Developers see surge in demand for property in Istanbul

by Ray Clancy on June 1, 2011

Demand in Turkey property projected

Istanbul’s property market shows no sign of faltering in 2011 as the city’s population continues to soar with the rate of migration more than doubling during 2009/10 according to latest official figures.

Over 102,000 migrants made Turkey’s largest city their home during 2009/10, accounting for 7.7% of Istanbul’s total population compared to 39,500 during 2008/09, data from the Turkish Address Based Population Registration System (ADNKS) shows.

This means that buying a property to rent out in the city is becoming more attractive, said Alexander Tomlinson, director of Istanbul property specialists, Gem Invest, who has lived in the city for many years.

‘Istanbul always has held a magnetic draw. Many migrants from the less developed regions of Turkey, often the east and south, relocate to Istanbul for economic factors. Due to its strategic location at the crossroads of Europe and Asia the city has become the economic workhorse of Turkey and people are understandably keen to try and claim their share of this prosperity,’ he explained.

With a population of nearly 17 million people and still growing, demands placed on the city both in terms of the labour market, transportation and infrastructure, service provision and indeed accommodation are significant.

The central business district and financial heart of the city is densely populated with land and property prices amongst the highest in Istanbul driving developers to select alternative locations in which to meet the acute shortage of housing.

According to Tomlinson it Istanbul’s peripheries and outer suburbs where new housing is being developed and where many Istanbulites, both migrants and natives, are and will reside in the future.
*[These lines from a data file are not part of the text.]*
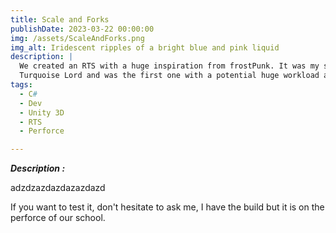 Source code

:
 ```yaml
---
title: Scale and Forks
publishDate: 2023-03-22 00:00:00
img: /assets/ScaleAndForks.png
img_alt: Iridescent ripples of a bright blue and pink liquid
description: |
  We created an RTS with a huge inspiration from frostPunk. It was my second big project after A Sacrifice For The
  Turquoise Lord and was the first one with a potential huge workload and with complex mechanics.
tags:
  - C#
  - Dev
  - Unity 3D
  - RTS
  - Perforce

---
```

***Description :*** 

adzdzazdazdazazdazd

If you want to test it, don't hesitate to ask me, I have the build but it is on the perforce of our school. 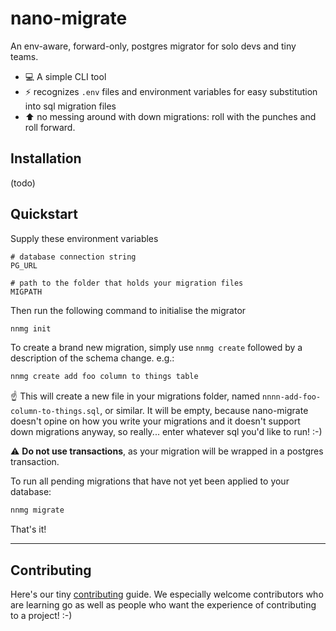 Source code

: # nano-migrate

An env-aware, forward-only, postgres migrator for solo devs and tiny teams.

- :computer: A simple CLI tool
- :zap: recognizes `.env` files and environment variables for easy substitution into sql migration files
- :arrow_up: no messing around with down migrations: roll with the punches and roll forward.

## Installation

(todo)

## Quickstart

Supply these environment variables

```
# database connection string
PG_URL

# path to the folder that holds your migration files
MIGPATH
```

Then run the following command to initialise the migrator

```sh
nnmg init
```

To create a brand new migration, simply use `nnmg create` followed by a description of the schema change. e.g.:

```txt
nnmg create add foo column to things table
```

:point_up: This will create a new file in your migrations folder, named `nnnn-add-foo-column-to-things.sql`, or similar. It will be empty, because nano-migrate doesn't opine on how you write your migrations and it doesn't support down migrations anyway, so really... enter whatever sql you'd like to run! :-)

:warning: **Do not use transactions**, as your migration will be wrapped in a postgres transaction.

To run all pending migrations that have not yet been applied to your database:

```sh
nnmg migrate
```

That's it!

---

## Contributing

Here's our tiny [contributing](./CONTRIBUTING.md) guide. We especially welcome contributors who are learning go as well as people who want the experience of contributing to a project! :-)
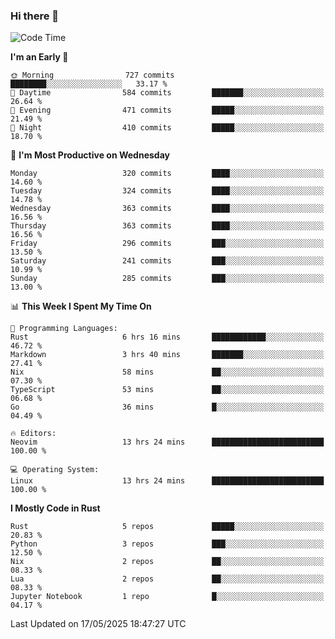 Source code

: ### Hi there 👋
<!--START_SECTION:waka-->
![Code Time](http://img.shields.io/badge/Code%20Time-579%20hrs%2055%20mins-blue)

**I'm an Early 🐤** 

```text
🌞 Morning                727 commits         ████████░░░░░░░░░░░░░░░░░   33.17 % 
🌆 Daytime                584 commits         ███████░░░░░░░░░░░░░░░░░░   26.64 % 
🌃 Evening                471 commits         █████░░░░░░░░░░░░░░░░░░░░   21.49 % 
🌙 Night                  410 commits         █████░░░░░░░░░░░░░░░░░░░░   18.70 % 
```
📅 **I'm Most Productive on Wednesday** 

```text
Monday                   320 commits         ████░░░░░░░░░░░░░░░░░░░░░   14.60 % 
Tuesday                  324 commits         ████░░░░░░░░░░░░░░░░░░░░░   14.78 % 
Wednesday                363 commits         ████░░░░░░░░░░░░░░░░░░░░░   16.56 % 
Thursday                 363 commits         ████░░░░░░░░░░░░░░░░░░░░░   16.56 % 
Friday                   296 commits         ███░░░░░░░░░░░░░░░░░░░░░░   13.50 % 
Saturday                 241 commits         ███░░░░░░░░░░░░░░░░░░░░░░   10.99 % 
Sunday                   285 commits         ███░░░░░░░░░░░░░░░░░░░░░░   13.00 % 
```


📊 **This Week I Spent My Time On** 

```text
💬 Programming Languages: 
Rust                     6 hrs 16 mins       ████████████░░░░░░░░░░░░░   46.72 % 
Markdown                 3 hrs 40 mins       ███████░░░░░░░░░░░░░░░░░░   27.41 % 
Nix                      58 mins             ██░░░░░░░░░░░░░░░░░░░░░░░   07.30 % 
TypeScript               53 mins             ██░░░░░░░░░░░░░░░░░░░░░░░   06.68 % 
Go                       36 mins             █░░░░░░░░░░░░░░░░░░░░░░░░   04.49 % 

🔥 Editors: 
Neovim                   13 hrs 24 mins      █████████████████████████   100.00 % 

💻 Operating System: 
Linux                    13 hrs 24 mins      █████████████████████████   100.00 % 
```

**I Mostly Code in Rust** 

```text
Rust                     5 repos             █████░░░░░░░░░░░░░░░░░░░░   20.83 % 
Python                   3 repos             ███░░░░░░░░░░░░░░░░░░░░░░   12.50 % 
Nix                      2 repos             ██░░░░░░░░░░░░░░░░░░░░░░░   08.33 % 
Lua                      2 repos             ██░░░░░░░░░░░░░░░░░░░░░░░   08.33 % 
Jupyter Notebook         1 repo              █░░░░░░░░░░░░░░░░░░░░░░░░   04.17 % 
```




 Last Updated on 17/05/2025 18:47:27 UTC
<!--END_SECTION:waka-->

<!--
**YoganshSharma/YoganshSharma** is a ✨ _special_ ✨ repository because its `README.md` (this file) appears on your GitHub profile.

Here are some ideas to get you started:

- 🔭 I’m currently working on ...
- 🌱 I’m currently learning ...
- 👯 I’m looking to collaborate on ...
- 🤔 I’m looking for help with ...
- 💬 Ask me about ...
- 📫 How to reach me: ...
- 😄 Pronouns: ...
- ⚡ Fun fact: ...
-->
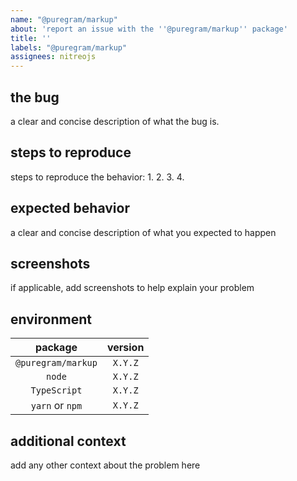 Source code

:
 ```yaml
---
name: "@puregram/markup"
about: 'report an issue with the ''@puregram/markup'' package'
title: ''
labels: "@puregram/markup"
assignees: nitreojs
---
```


## the bug
a clear and concise description of what the bug is.

## steps to reproduce
steps to reproduce the behavior:
1.
2.
3.
4.

## expected behavior
a clear and concise description of what you expected to happen

## screenshots
if applicable, add screenshots to help explain your problem

## environment
|      package       | version |
| :----------------: | :-----: |
| `@puregram/markup` | `X.Y.Z` |
|       `node`       | `X.Y.Z` |
|    `TypeScript`    | `X.Y.Z` |
|  `yarn` or `npm`   | `X.Y.Z` |

## additional context
add any other context about the problem here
The combination of more space, lower land prices and an improving transportation infrastructure has meant that districts, particularly on the desirable European side such as Beylikduzu, are seeing their populations swell.

‘Both private developers and local authorities have recognised the impact of the near doubling of Istanbul’s positive net migration rates. Various mega projects have been put forward as possible solutions to needs of the ever growing population but all parties appear to agree that it is to the suburbs of Istanbul that the future lies,’ he explained.

Districts such as Beylikduzu are already seeing improvements in transportation links. The new Metro link will be completed by early 2012 enabling quicker and easier access to the city centre. Due to its location, wide variety of facilities and future prospects there is a high demand for accommodation in Beylikduzu from young professionals and university students. ‘The rental market in this district moves very quickly with western style, modern residences especially sought after creating a superb opportunity for buy to let investors. Properties in Beylikduzu, whilst seeing up to 30% price growth from off plan to completion, remain affordable with apartments at Richmond House, for example, starting from £50,000 with a two year rental guarantee at 7.5% per annum,’ he added.

The development is in the heart of Beylikduzu, 150 meters from the new Metro bus line and it has one and two bedroom apartments with on site facilities such as a fitness centre, cinema and cafe/roof terrace.